The listing is to be duplicated in full, exactly as written.
DATA PROVIDED START
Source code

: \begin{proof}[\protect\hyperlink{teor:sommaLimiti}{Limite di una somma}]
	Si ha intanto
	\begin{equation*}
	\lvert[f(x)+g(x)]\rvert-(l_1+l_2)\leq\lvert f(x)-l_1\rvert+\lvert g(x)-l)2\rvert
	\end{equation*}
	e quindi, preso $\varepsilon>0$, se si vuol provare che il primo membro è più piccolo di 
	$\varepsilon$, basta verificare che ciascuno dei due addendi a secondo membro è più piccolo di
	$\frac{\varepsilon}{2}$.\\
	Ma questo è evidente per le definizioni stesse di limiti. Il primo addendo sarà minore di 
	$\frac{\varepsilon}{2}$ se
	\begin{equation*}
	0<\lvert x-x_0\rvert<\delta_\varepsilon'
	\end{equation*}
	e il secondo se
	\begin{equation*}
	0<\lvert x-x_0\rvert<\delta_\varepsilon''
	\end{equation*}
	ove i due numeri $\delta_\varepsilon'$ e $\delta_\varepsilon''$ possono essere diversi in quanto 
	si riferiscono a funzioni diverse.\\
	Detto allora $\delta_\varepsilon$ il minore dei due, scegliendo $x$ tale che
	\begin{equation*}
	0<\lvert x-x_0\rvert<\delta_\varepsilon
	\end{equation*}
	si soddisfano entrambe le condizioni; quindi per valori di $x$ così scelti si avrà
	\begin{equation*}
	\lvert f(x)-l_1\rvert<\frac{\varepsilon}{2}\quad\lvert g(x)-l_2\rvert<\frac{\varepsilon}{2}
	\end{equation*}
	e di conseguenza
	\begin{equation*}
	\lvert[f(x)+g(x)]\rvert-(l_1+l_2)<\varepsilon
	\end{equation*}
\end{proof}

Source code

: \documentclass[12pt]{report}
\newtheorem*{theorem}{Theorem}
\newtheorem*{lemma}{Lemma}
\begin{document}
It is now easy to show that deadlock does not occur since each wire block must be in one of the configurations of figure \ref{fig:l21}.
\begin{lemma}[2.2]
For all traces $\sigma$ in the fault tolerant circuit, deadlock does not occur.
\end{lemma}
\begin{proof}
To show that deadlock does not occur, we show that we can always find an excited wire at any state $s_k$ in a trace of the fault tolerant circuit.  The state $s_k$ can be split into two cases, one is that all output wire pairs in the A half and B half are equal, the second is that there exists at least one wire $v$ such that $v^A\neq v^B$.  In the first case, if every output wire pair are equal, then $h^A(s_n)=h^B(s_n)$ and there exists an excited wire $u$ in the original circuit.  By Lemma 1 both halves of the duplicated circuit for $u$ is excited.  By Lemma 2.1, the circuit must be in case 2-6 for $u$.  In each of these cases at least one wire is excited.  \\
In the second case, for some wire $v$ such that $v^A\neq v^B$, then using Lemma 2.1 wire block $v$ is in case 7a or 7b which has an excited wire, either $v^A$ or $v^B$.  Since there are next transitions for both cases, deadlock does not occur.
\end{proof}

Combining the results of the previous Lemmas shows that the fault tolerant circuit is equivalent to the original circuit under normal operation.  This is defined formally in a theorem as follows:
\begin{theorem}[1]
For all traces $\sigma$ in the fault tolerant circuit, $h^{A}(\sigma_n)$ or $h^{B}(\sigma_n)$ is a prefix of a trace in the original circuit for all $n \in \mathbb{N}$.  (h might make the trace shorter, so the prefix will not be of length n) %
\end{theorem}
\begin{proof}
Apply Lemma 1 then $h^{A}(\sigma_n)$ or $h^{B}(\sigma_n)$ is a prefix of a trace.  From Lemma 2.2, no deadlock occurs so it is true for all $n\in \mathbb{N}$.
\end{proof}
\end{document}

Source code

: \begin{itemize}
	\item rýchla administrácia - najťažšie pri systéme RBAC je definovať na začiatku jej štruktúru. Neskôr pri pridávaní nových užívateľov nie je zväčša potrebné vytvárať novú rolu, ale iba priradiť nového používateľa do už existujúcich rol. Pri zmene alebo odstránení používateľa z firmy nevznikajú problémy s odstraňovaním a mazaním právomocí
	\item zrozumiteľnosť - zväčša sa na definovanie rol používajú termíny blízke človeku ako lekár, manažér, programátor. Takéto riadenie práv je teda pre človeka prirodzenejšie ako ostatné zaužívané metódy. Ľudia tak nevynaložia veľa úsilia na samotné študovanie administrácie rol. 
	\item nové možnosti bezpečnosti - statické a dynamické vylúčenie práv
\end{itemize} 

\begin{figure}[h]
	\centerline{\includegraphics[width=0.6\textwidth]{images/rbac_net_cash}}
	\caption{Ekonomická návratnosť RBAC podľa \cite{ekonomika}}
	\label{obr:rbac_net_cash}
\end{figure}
DATA PROVIDED END
» **ANSWER AREA**:
Source code

: \begin{proof}[\protect\hyperlink{teor:sommaLimiti}{Limite di una somma}]
	Si ha intanto
	\begin{equation*}
	\lvert[f(x)+g(x)]\rvert-(l_1+l_2)\leq\lvert f(x)-l_1\rvert+\lvert g(x)-l)2\rvert
	\end{equation*}
	e quindi, preso $\varepsilon>0$, se si vuol provare che il primo membro è più piccolo di 
	$\varepsilon$, basta verificare che ciascuno dei due addendi a secondo membro è più piccolo di
	$\frac{\varepsilon}{2}$.\\
	Ma questo è evidente per le definizioni stesse di limiti. Il primo addendo sarà minore di 
	$\frac{\varepsilon}{2}$ se
	\begin{equation*}
	0<\lvert x-x_0\rvert<\delta_\varepsilon'
	\end{equation*}
	e il secondo se
	\begin{equation*}
	0<\lvert x-x_0\rvert<\delta_\varepsilon''
	\end{equation*}
	ove i due numeri $\delta_\varepsilon'$ e $\delta_\varepsilon''$ possono essere diversi in quanto 
	si riferiscono a funzioni diverse.\\
	Detto allora $\delta_\varepsilon$ il minore dei due, scegliendo $x$ tale che
	\begin{equation*}
	0<\lvert x-x_0\rvert<\delta_\varepsilon
	\end{equation*}
	si soddisfano entrambe le condizioni; quindi per valori di $x$ così scelti si avrà
	\begin{equation*}
	\lvert f(x)-l_1\rvert<\frac{\varepsilon}{2}\quad\lvert g(x)-l_2\rvert<\frac{\varepsilon}{2}
	\end{equation*}
	e di conseguenza
	\begin{equation*}
	\lvert[f(x)+g(x)]\rvert-(l_1+l_2)<\varepsilon
	\end{equation*}
\end{proof}

Source code

: \documentclass[12pt]{report}
\newtheorem*{theorem}{Theorem}
\newtheorem*{lemma}{Lemma}
\begin{document}
It is now easy to show that deadlock does not occur since each wire block must be in one of the configurations of figure \ref{fig:l21}.
\begin{lemma}[2.2]
For all traces $\sigma$ in the fault tolerant circuit, deadlock does not occur.
\end{lemma}
\begin{proof}
To show that deadlock does not occur, we show that we can always find an excited wire at any state $s_k$ in a trace of the fault tolerant circuit.  The state $s_k$ can be split into two cases, one is that all output wire pairs in the A half and B half are equal, the second is that there exists at least one wire $v$ such that $v^A\neq v^B$.  In the first case, if every output wire pair are equal, then $h^A(s_n)=h^B(s_n)$ and there exists an excited wire $u$ in the original circuit.  By Lemma 1 both halves of the duplicated circuit for $u$ is excited.  By Lemma 2.1, the circuit must be in case 2-6 for $u$.  In each of these cases at least one wire is excited.  \\
In the second case, for some wire $v$ such that $v^A\neq v^B$, then using Lemma 2.1 wire block $v$ is in case 7a or 7b which has an excited wire, either $v^A$ or $v^B$.  Since there are next transitions for both cases, deadlock does not occur.
\end{proof}

Combining the results of the previous Lemmas shows that the fault tolerant circuit is equivalent to the original circuit under normal operation.  This is defined formally in a theorem as follows:
\begin{theorem}[1]
For all traces $\sigma$ in the fault tolerant circuit, $h^{A}(\sigma_n)$ or $h^{B}(\sigma_n)$ is a prefix of a trace in the original circuit for all $n \in \mathbb{N}$.  (h might make the trace shorter, so the prefix will not be of length n) %
\end{theorem}
\begin{proof}
Apply Lemma 1 then $h^{A}(\sigma_n)$ or $h^{B}(\sigma_n)$ is a prefix of a trace.  From Lemma 2.2, no deadlock occurs so it is true for all $n\in \mathbb{N}$.
\end{proof}
\end{document}

Source code

: \begin{itemize}
	\item rýchla administrácia - najťažšie pri systéme RBAC je definovať na začiatku jej štruktúru. Neskôr pri pridávaní nových užívateľov nie je zväčša potrebné vytvárať novú rolu, ale iba priradiť nového používateľa do už existujúcich rol. Pri zmene alebo odstránení používateľa z firmy nevznikajú problémy s odstraňovaním a mazaním právomocí
	\item zrozumiteľnosť - zväčša sa na definovanie rol používajú termíny blízke človeku ako lekár, manažér, programátor. Takéto riadenie práv je teda pre človeka prirodzenejšie ako ostatné zaužívané metódy. Ľudia tak nevynaložia veľa úsilia na samotné študovanie administrácie rol. 
	\item nové možnosti bezpečnosti - statické a dynamické vylúčenie práv
\end{itemize} 

\begin{figure}[h]
	\centerline{\includegraphics[width=0.6\textwidth]{images/rbac_net_cash}}
	\caption{Ekonomická návratnosť RBAC podľa \cite{ekonomika}}
	\label{obr:rbac_net_cash}
\end{figure}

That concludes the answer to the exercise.